## WHAT YOU ARE ASKED TO DO
Pictures stay out of the copy. Everything else in the records must be repeated exactly.

## DATA IN THIS EXERCISE
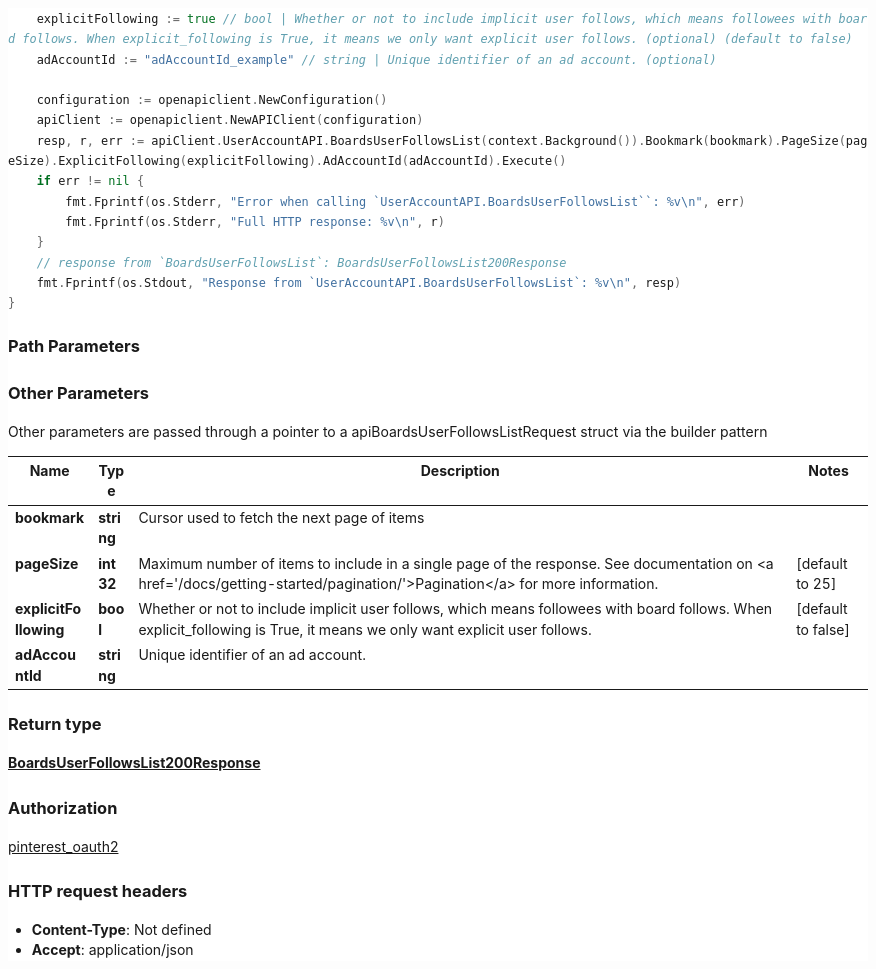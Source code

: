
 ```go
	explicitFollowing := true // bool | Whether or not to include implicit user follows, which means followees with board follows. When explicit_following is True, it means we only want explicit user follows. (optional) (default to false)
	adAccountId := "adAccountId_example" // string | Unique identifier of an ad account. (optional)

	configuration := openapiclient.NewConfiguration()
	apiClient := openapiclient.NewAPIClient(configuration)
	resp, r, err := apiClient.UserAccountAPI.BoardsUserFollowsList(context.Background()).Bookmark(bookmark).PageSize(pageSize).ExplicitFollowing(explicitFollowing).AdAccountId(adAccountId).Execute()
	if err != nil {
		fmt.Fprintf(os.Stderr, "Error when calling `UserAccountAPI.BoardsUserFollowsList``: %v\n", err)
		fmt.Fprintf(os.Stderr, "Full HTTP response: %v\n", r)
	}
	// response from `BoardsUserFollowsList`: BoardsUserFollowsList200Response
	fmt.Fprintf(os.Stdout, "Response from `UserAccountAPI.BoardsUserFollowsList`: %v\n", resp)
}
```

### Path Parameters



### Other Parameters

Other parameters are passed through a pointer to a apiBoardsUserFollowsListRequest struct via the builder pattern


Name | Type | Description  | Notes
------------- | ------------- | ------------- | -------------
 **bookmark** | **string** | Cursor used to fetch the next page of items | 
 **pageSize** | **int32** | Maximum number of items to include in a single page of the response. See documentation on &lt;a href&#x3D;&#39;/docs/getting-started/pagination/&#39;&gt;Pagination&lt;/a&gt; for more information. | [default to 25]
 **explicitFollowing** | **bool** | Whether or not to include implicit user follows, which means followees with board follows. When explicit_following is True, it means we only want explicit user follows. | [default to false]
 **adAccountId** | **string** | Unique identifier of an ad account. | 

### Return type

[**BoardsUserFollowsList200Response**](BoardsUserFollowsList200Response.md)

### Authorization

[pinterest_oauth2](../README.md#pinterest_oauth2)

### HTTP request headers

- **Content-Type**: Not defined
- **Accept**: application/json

## ANSWER TO THIS TASK
Source code

:
 ```go
	explicitFollowing := true // bool | Whether or not to include implicit user follows, which means followees with board follows. When explicit_following is True, it means we only want explicit user follows. (optional) (default to false)
	adAccountId := "adAccountId_example" // string | Unique identifier of an ad account. (optional)

	configuration := openapiclient.NewConfiguration()
	apiClient := openapiclient.NewAPIClient(configuration)
	resp, r, err := apiClient.UserAccountAPI.BoardsUserFollowsList(context.Background()).Bookmark(bookmark).PageSize(pageSize).ExplicitFollowing(explicitFollowing).AdAccountId(adAccountId).Execute()
	if err != nil {
		fmt.Fprintf(os.Stderr, "Error when calling `UserAccountAPI.BoardsUserFollowsList``: %v\n", err)
		fmt.Fprintf(os.Stderr, "Full HTTP response: %v\n", r)
	}
	// response from `BoardsUserFollowsList`: BoardsUserFollowsList200Response
	fmt.Fprintf(os.Stdout, "Response from `UserAccountAPI.BoardsUserFollowsList`: %v\n", resp)
}
```

### Path Parameters



### Other Parameters

Other parameters are passed through a pointer to a apiBoardsUserFollowsListRequest struct via the builder pattern


Name | Type | Description  | Notes
------------- | ------------- | ------------- | -------------
 **bookmark** | **string** | Cursor used to fetch the next page of items | 
 **pageSize** | **int32** | Maximum number of items to include in a single page of the response. See documentation on &lt;a href&#x3D;&#39;/docs/getting-started/pagination/&#39;&gt;Pagination&lt;/a&gt; for more information. | [default to 25]
 **explicitFollowing** | **bool** | Whether or not to include implicit user follows, which means followees with board follows. When explicit_following is True, it means we only want explicit user follows. | [default to false]
 **adAccountId** | **string** | Unique identifier of an ad account. | 

### Return type

[**BoardsUserFollowsList200Response**](BoardsUserFollowsList200Response.md)

### Authorization

[pinterest_oauth2](../README.md#pinterest_oauth2)

### HTTP request headers

- **Content-Type**: Not defined
- **Accept**: application/json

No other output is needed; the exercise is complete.